▶ **ASSIGNMENT**
The only thing to send back is the number of lines below that hold the string "Labels".

▶ **DATA TO EXAMINE**

· · ·

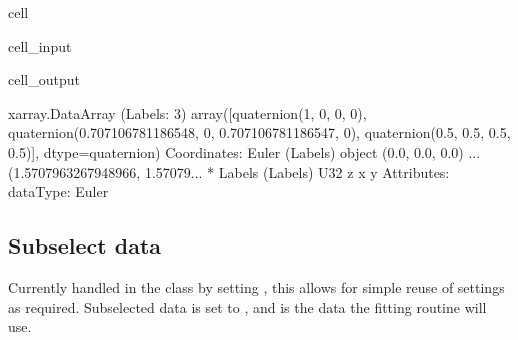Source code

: \documentclass[letterpaper,table,10pt,english]{jupyterBook}
\begin{document}
\begin{sphinxuseclass}{cell}\begin{sphinxVerbatimInput}

\begin{sphinxuseclass}{cell_input}
\begin{sphinxVerbatim}[commandchars=\\\{\}]
\PYG{p}{[}\PYG{p}{]}\PYG{p}{[}\PYG{p}{]}
\end{sphinxVerbatim}

\end{sphinxuseclass}\end{sphinxVerbatimInput}
\begin{sphinxVerbatimOutput}

\begin{sphinxuseclass}{cell_output}
\begin{sphinxVerbatim}[commandchars=\\\{\}]
\PYGZlt{}xarray.DataArray (Labels: 3)\PYGZgt{}
array([quaternion(1, \PYGZhy{}0, 0, 0),
       quaternion(0.707106781186548, \PYGZhy{}0, 0.707106781186547, 0),
       quaternion(0.5, \PYGZhy{}0.5, 0.5, 0.5)], dtype=quaternion)
Coordinates:
    Euler    (Labels) object (0.0, 0.0, 0.0) ... (1.5707963267948966, 1.57079...
  * Labels   (Labels) \PYGZlt{}U32 \PYGZsq{}z\PYGZsq{} \PYGZsq{}x\PYGZsq{} \PYGZsq{}y\PYGZsq{}
Attributes:
    dataType:  Euler
\end{sphinxVerbatim}

\end{sphinxuseclass}\end{sphinxVerbatimOutput}

\end{sphinxuseclass}

\subsection{Subselect data}
\label{\detokenize{part2/basic_fitting_numerics_intro_260423:subselect-data}}
\sphinxAtStartPar
Currently handled in the class by setting , this allows for simple reuse of settings as required. Subselected data is set to , and is the data the fitting routine will use.
\end{document}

· · ·

▶ **TASK RESPONSE**
3